* **Your goal**
Would you filter these records and copy every line that has the word "current"?
***** Available records
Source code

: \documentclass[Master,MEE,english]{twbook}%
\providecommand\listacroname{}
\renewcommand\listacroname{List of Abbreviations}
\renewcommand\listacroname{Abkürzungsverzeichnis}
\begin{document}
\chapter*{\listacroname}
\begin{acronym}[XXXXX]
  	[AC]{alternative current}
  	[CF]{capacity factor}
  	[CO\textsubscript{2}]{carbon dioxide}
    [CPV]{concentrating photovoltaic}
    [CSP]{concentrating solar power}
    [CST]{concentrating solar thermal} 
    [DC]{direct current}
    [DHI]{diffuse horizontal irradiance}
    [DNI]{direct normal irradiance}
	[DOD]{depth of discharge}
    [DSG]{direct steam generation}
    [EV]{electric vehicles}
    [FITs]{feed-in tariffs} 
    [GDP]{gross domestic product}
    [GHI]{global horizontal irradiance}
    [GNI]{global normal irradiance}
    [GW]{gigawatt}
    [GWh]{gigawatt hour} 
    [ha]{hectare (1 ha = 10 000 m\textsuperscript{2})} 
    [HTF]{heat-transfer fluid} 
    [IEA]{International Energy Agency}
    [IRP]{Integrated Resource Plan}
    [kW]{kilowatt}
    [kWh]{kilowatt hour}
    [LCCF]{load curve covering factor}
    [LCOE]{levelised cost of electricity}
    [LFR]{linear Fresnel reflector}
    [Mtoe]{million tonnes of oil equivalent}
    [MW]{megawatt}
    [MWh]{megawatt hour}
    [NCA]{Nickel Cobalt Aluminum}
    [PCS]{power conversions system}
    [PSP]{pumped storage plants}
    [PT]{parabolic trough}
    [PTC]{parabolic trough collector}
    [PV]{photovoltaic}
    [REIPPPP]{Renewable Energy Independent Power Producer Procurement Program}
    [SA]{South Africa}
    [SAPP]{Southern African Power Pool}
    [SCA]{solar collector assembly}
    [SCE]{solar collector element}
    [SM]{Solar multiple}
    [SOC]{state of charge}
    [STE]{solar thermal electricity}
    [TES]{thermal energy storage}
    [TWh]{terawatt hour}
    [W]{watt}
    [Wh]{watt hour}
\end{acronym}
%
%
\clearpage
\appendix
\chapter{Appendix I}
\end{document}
**********
* **Answer box**
  	[AC]{alternative current}
    [DC]{direct current}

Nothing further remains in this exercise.